WHAT NEEDS TO BE DONE
An exact reproduction of the data below is expected, free of images.

RECORDS SUPPLIED

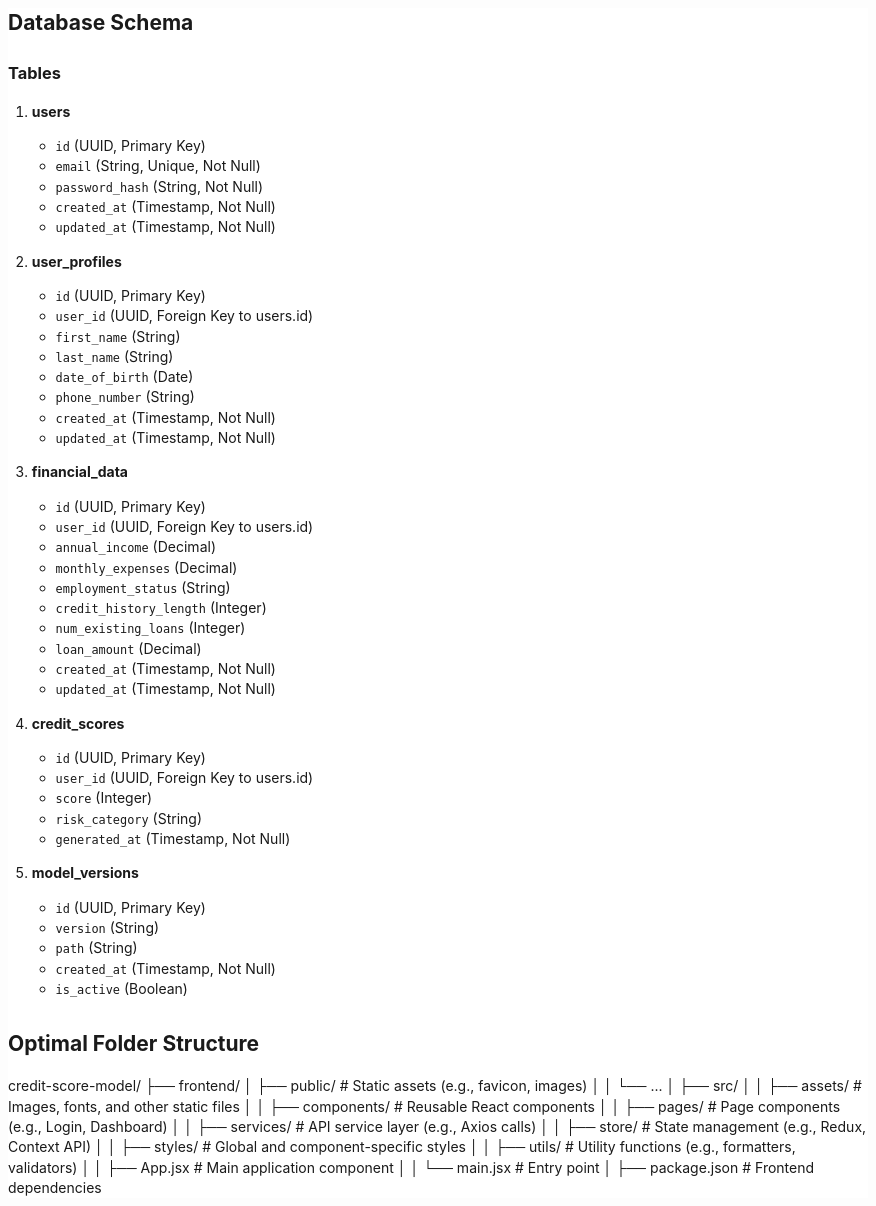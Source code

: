 
## Database Schema

### Tables

1. **users**
   - `id` (UUID, Primary Key)
   - `email` (String, Unique, Not Null)
   - `password_hash` (String, Not Null)
   - `created_at` (Timestamp, Not Null)
   - `updated_at` (Timestamp, Not Null)

2. **user_profiles**
   - `id` (UUID, Primary Key)
   - `user_id` (UUID, Foreign Key to users.id)
   - `first_name` (String)
   - `last_name` (String)
   - `date_of_birth` (Date)
   - `phone_number` (String)
   - `created_at` (Timestamp, Not Null)
   - `updated_at` (Timestamp, Not Null)

3. **financial_data**
   - `id` (UUID, Primary Key)
   - `user_id` (UUID, Foreign Key to users.id)
   - `annual_income` (Decimal)
   - `monthly_expenses` (Decimal)
   - `employment_status` (String)
   - `credit_history_length` (Integer)
   - `num_existing_loans` (Integer)
   - `loan_amount` (Decimal)
   - `created_at` (Timestamp, Not Null)
   - `updated_at` (Timestamp, Not Null)

4. **credit_scores**
   - `id` (UUID, Primary Key)
   - `user_id` (UUID, Foreign Key to users.id)
   - `score` (Integer)
   - `risk_category` (String)
   - `generated_at` (Timestamp, Not Null)

5. **model_versions**
   - `id` (UUID, Primary Key)
   - `version` (String)
   - `path` (String)
   - `created_at` (Timestamp, Not Null)
   - `is_active` (Boolean)

## Optimal Folder Structure

credit-score-model/
├── frontend/
│   ├── public/                  # Static assets (e.g., favicon, images)
│   │   └── ...
│   ├── src/
│   │   ├── assets/              # Images, fonts, and other static files
│   │   ├── components/          # Reusable React components
│   │   ├── pages/               # Page components (e.g., Login, Dashboard)
│   │   ├── services/            # API service layer (e.g., Axios calls)
│   │   ├── store/               # State management (e.g., Redux, Context API)
│   │   ├── styles/              # Global and component-specific styles
│   │   ├── utils/               # Utility functions (e.g., formatters, validators)
│   │   ├── App.jsx              # Main application component
│   │   └── main.jsx             # Entry point
│   ├── package.json             # Frontend dependencies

ANSWER BELOW
Source code

: 
## Database Schema

### Tables

1. **users**
   - `id` (UUID, Primary Key)
   - `email` (String, Unique, Not Null)
   - `password_hash` (String, Not Null)
   - `created_at` (Timestamp, Not Null)
   - `updated_at` (Timestamp, Not Null)

2. **user_profiles**
   - `id` (UUID, Primary Key)
   - `user_id` (UUID, Foreign Key to users.id)
   - `first_name` (String)
   - `last_name` (String)
   - `date_of_birth` (Date)
   - `phone_number` (String)
   - `created_at` (Timestamp, Not Null)
   - `updated_at` (Timestamp, Not Null)

3. **financial_data**
   - `id` (UUID, Primary Key)
   - `user_id` (UUID, Foreign Key to users.id)
   - `annual_income` (Decimal)
   - `monthly_expenses` (Decimal)
   - `employment_status` (String)
   - `credit_history_length` (Integer)
   - `num_existing_loans` (Integer)
   - `loan_amount` (Decimal)
   - `created_at` (Timestamp, Not Null)
   - `updated_at` (Timestamp, Not Null)

4. **credit_scores**
   - `id` (UUID, Primary Key)
   - `user_id` (UUID, Foreign Key to users.id)
   - `score` (Integer)
   - `risk_category` (String)
   - `generated_at` (Timestamp, Not Null)

5. **model_versions**
   - `id` (UUID, Primary Key)
   - `version` (String)
   - `path` (String)
   - `created_at` (Timestamp, Not Null)
   - `is_active` (Boolean)

## Optimal Folder Structure

credit-score-model/
├── frontend/
│   ├── public/                  # Static assets (e.g., favicon, images)
│   │   └── ...
│   ├── src/
│   │   ├── assets/              # Images, fonts, and other static files
│   │   ├── components/          # Reusable React components
│   │   ├── pages/               # Page components (e.g., Login, Dashboard)
│   │   ├── services/            # API service layer (e.g., Axios calls)
│   │   ├── store/               # State management (e.g., Redux, Context API)
│   │   ├── styles/              # Global and component-specific styles
│   │   ├── utils/               # Utility functions (e.g., formatters, validators)
│   │   ├── App.jsx              # Main application component
│   │   └── main.jsx             # Entry point
│   ├── package.json             # Frontend dependencies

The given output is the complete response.